Darmian - miał problemy od samego początku ze skrzydłowymi (najpierw Bolasie, potem Zaha), nie radził sobie z wyprowadzeniem piłki, gdy przeciwnicy na niego naciskali od razu się gubił. Jeden z najsłabszych na boisku.

Smalling, Blind - zagrali poprawnie, gdyby ich gra nie była tak solidna to z pewnością przegralibyśmy to spotkanie.

Rojo - kilka razy ograny w drugiej połowie przez Bolasiego, ale ze skrzydłowym Palace każdy boczny obrońca w lidze ma ogromne problemy. Generalnie zagrał dobre spotkanie.

Mata - gdy schodził do środka pola zdecydowanie dawał drużynie więcej, kilka razy przedzierał się zwodami jak i zaliczył kilka dobrych podań do przodu. Na plus trzeba również zaliczyć asekurację prawej strony obrony podczas gdy Darmian "szarżował" na prawym skrzydle. Występ bez fajerwerków.

Schweinsteiger - nie mógł nic wykreować z uwagi na brak ruchu zawodników linii ataku. Kilkukrotnie gdy uwalniał się od zawodnika kryjącego go w środku pola i ruszał do przodu dosłownie nie miał komu zagrać, bo Rooney jak i reszta po prostu stali zamiast wyjść do piłki czy w martwe strefy. To jak biega za piłką i próbuje naciskać rywali pokazuje, że on jako jeden z nielicznych w zespole ma głód zwycięstwa i mentalność gracza światowej klasy. Taki zapał powinni mieć młodsi zawodnicy, jednak u nas już tego od kilku sezonów się nie ogląda. Reszta powinna brać z niego przykład.

Schneiderlin - z roli defensywnego pomocnika wywiązywał się przyzwoicie, choć minęło trochę czasu zanim razem z kolegami zaczęli dominować w środku pola. Bez fajerwerków, ale tego od niego raczej wymagać nie będziemy.
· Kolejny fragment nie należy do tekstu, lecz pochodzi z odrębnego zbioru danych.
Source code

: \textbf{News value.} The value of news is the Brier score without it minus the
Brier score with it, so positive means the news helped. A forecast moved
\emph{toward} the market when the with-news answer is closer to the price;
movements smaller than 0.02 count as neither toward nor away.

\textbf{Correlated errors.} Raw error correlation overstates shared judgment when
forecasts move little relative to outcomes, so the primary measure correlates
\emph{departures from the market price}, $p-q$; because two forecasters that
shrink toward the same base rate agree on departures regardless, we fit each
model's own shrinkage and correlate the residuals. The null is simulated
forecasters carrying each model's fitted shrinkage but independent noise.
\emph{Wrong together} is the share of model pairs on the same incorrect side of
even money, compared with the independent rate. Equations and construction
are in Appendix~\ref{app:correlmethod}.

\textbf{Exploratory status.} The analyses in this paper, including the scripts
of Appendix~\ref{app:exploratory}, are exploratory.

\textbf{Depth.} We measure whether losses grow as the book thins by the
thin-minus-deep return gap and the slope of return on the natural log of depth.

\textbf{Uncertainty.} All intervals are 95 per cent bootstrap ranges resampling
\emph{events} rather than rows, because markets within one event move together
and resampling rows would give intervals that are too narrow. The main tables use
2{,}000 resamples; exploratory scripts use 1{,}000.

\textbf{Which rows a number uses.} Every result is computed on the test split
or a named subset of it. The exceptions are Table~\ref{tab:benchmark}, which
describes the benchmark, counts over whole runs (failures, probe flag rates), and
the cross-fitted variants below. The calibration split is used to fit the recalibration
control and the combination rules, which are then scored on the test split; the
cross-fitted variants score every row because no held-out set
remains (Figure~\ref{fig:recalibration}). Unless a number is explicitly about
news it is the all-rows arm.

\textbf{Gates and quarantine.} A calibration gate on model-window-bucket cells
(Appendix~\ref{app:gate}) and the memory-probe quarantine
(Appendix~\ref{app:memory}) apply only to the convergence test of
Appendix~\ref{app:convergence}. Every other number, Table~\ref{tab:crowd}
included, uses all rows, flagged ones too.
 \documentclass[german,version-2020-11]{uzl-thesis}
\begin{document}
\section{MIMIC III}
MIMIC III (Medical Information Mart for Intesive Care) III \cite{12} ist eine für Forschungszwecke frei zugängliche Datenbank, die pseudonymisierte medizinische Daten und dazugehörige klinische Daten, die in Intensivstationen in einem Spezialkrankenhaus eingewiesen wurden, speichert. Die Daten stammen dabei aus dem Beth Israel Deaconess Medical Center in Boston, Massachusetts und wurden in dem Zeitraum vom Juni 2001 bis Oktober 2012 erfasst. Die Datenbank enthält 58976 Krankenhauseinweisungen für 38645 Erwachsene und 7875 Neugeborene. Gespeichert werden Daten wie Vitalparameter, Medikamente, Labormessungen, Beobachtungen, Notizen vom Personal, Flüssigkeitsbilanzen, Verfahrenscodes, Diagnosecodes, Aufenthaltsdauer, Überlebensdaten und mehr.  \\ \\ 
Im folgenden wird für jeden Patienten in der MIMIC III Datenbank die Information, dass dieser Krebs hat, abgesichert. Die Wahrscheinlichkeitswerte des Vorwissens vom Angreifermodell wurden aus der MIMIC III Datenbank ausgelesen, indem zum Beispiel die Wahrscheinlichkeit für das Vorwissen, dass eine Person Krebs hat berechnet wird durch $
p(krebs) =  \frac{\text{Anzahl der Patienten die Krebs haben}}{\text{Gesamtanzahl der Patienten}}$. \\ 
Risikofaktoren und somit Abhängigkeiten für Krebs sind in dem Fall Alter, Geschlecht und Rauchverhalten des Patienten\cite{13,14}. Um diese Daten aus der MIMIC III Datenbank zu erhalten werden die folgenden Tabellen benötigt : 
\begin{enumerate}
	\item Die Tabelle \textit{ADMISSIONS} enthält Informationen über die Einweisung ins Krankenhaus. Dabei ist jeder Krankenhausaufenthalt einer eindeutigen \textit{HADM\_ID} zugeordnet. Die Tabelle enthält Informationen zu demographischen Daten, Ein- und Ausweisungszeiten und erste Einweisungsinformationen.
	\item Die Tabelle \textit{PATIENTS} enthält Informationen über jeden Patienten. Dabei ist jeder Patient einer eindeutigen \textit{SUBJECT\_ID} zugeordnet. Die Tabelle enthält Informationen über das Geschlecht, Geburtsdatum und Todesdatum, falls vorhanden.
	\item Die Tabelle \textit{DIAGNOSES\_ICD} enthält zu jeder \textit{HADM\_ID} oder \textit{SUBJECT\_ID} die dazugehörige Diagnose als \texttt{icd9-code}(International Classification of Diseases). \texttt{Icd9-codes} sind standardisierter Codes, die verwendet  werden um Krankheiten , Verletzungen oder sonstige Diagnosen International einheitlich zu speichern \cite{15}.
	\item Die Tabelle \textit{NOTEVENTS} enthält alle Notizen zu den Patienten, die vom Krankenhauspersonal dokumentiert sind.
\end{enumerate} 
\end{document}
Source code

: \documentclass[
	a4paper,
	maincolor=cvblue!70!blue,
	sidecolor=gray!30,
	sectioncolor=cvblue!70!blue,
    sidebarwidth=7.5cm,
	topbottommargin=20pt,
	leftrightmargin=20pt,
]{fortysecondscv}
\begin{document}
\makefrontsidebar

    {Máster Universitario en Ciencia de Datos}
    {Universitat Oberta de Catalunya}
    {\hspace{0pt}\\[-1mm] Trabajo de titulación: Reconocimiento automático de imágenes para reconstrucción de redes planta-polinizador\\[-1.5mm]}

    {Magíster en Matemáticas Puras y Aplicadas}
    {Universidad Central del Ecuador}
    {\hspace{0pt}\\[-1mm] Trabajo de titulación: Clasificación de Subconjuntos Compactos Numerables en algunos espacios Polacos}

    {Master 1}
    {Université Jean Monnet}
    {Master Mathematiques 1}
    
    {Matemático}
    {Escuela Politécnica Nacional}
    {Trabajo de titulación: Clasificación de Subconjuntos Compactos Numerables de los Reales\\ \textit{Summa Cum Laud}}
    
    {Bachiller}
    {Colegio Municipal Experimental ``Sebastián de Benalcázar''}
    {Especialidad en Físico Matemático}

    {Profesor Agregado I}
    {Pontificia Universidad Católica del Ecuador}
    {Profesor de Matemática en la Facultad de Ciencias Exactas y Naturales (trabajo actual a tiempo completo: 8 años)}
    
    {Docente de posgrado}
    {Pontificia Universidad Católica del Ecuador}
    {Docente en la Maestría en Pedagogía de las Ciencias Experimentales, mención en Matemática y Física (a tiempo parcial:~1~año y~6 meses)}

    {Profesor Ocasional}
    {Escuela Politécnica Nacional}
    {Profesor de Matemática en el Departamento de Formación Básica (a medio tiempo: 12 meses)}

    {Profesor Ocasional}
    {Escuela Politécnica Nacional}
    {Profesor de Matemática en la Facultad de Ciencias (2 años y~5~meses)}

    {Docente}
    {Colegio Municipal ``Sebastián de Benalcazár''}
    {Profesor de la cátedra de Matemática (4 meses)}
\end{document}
Herrera - niewiele mu wychodziło, raczej słaby występ w jego wykonaniu. Do tego jeszcze te dyskusje po ewidentnych faulach - zupełnie niepotrzebnie.

Martial - najlepszy w ofensywie. Grając na skrzydle wypracował dwie "setki" swoim kolegom. Najpierw świetne dogranie do Rooneya, który zepsuł sytuacje sam na sam, a później po dobrym rozegraniu przez Matę wystawił piłkę Herrerze, który z kilku metrów skiksował. To były dwie najlepsze okazje United do zdobycia bramki i jak można oczekiwać od niego więcej gdy gra na skrzydle? Dryblował, mijał rywali, wywalczył kilka rzutów wolnych, po których chyba dwóch rywali obejrzało kartki. Powinien grać od początku w ataku, bo kogoś takiego nam tam trzeba.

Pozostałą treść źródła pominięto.